Issue of Data Update Failure in TiDB Cluster

Note:
This topic has been translated from a Chinese forum by GPT and might contain errors.

Original topic: 关于TIDB集群更新数据失败问题

| username: TiDBer_mZMtuKD6

[TiDB Usage Environment] Testing
[TiDB Version] V6.1
[Reproduction Path] In our scenario, there are 2 processes. The first one sends an insert command and then sends a message to the subsequent MQ, after which the process itself closes. The second business process retrieves the message and continues the business, then updates the record, e.g., type=4. In this case, single record scenarios do not fail, but when performing batch tasks, there is a probability of update failure.
[Encountered Problem: Problem Phenomenon and Impact]
[Resource Configuration]*

[Attachment: Screenshot/Log/Monitoring]

| username: TiDBer_mZMtuKD6 | Original post link

I hope everyone can help analyze this~

| username: 像风一样的男子 | Original post link

Can you see updates in slow queries?

| username: Kongdom | Original post link

What is the behavior? Does the update statement report an error, or is the update value incorrect?

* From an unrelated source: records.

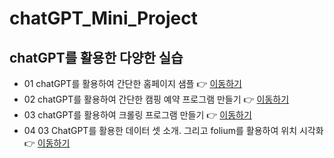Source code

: # chatGPT_Mini_Project

## chatGPT를 활용한 다양한 실습
- 01 chatGPT를 활용하여 간단한 홈페이지 샘플 👉 [이동하기](https://jungddaseul.github.io/chatGPT_Mini_Project/mypage_web/mypage.html)
- 02 chatGPT를 활용하여 간단한 캠핑 예약 프로그램 만들기 👉 [이동하기](https://github.com/Jungddaseul/chatGPT_Mini_Project/tree/main/python_programming/class_python(camping_reservation).py)
- 03 chatGPT를 활용하여 크롤링 프로그램 만들기 👉 [이동하기](https://github.com/Jungddaseul/chatGPT_Mini_Project/tree/main/python_crawling)
- 04 03 ChatGPT를 활용한 데이터 셋 소개. 그리고 folium를 활용하여 위치 시각화  👉  [이동하기](https://github.com/Jungddaseul/chatGPT_Mini_Project/tree/main/pandas_folium)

| username: zhanggame1 | Original post link

There is a probability of update failure. What is the specific failure result?

| username: Fly-bird | Original post link

The update is executed repeatedly, right?

| username: TiDBer_mZMtuKD6 | Original post link

The code layer prints that the number of affected rows returned is 1, but when checking the database, the data hasn’t been updated. After the update, if we fetch the data directly using the code, we can get the updated taskData, but this is only readable within the current process. If we check the data using a DB tool, the data is not updated. Additionally, using another interface to read with the PK also doesn’t retrieve the updated data.

| username: TiDBer_mZMtuKD6 | Original post link

The code layer prints that the number of affected rows returned is 1, but when checking the database, the data hasn’t been updated. After the update, if we fetch the data directly using the code, we can get the updated taskData, but this is only readable within the current process. If we check the data using a DB tool, the data hasn’t been updated. Additionally, using another interface to read with the PK also doesn’t retrieve the updated data. The MQ message is consumed only once, so it shouldn’t be executed repeatedly.

| username: TiDBer_mZMtuKD6 | Original post link

I checked, and there is no such slow query log.

| username: 有猫万事足 | Original post link

It looks like a typical transaction control issue.

You need to pay attention to how your code controls transactions. Is there any framework that has configured a transaction manager to help you start a transaction? Especially in the update process, it seems like a non-auto-commit transaction is opened inside, but it hasn’t been committed.

| username: TiDBer_mZMtuKD6 | Original post link

When we first tested it, if we added a 500ms sleep in the process of executing the update, the update would succeed 100% of the time. Evaluating this as a transaction, it shouldn’t be affected by the 500ms between the insert and update.

| username: TiDBer_mZMtuKD6 | Original post link

Another test scenario involves 10 such tasks, where some updates may be successful and some may not be.

| username: 有猫万事足 | Original post link

Since it’s so easy to reproduce, I strongly suggest you post the code directly. I’ll give it a try as well.

| username: andone | Original post link

Is it blocked or locked again?

| username: 像风一样的男子 | Original post link

Did you execute the update via the console or through code?

| username: Kongdom | Original post link

The probability of this occurring is quite high. I suggest posting the code statements so that everyone can try to reproduce it.

| username: zhanggame1 | Original post link

The number of affected rows returned is always 1. Does that mean there was no commit?

| username: 我是咖啡哥 | Original post link

Lock conflicts during batch processing caused some transactions to roll back.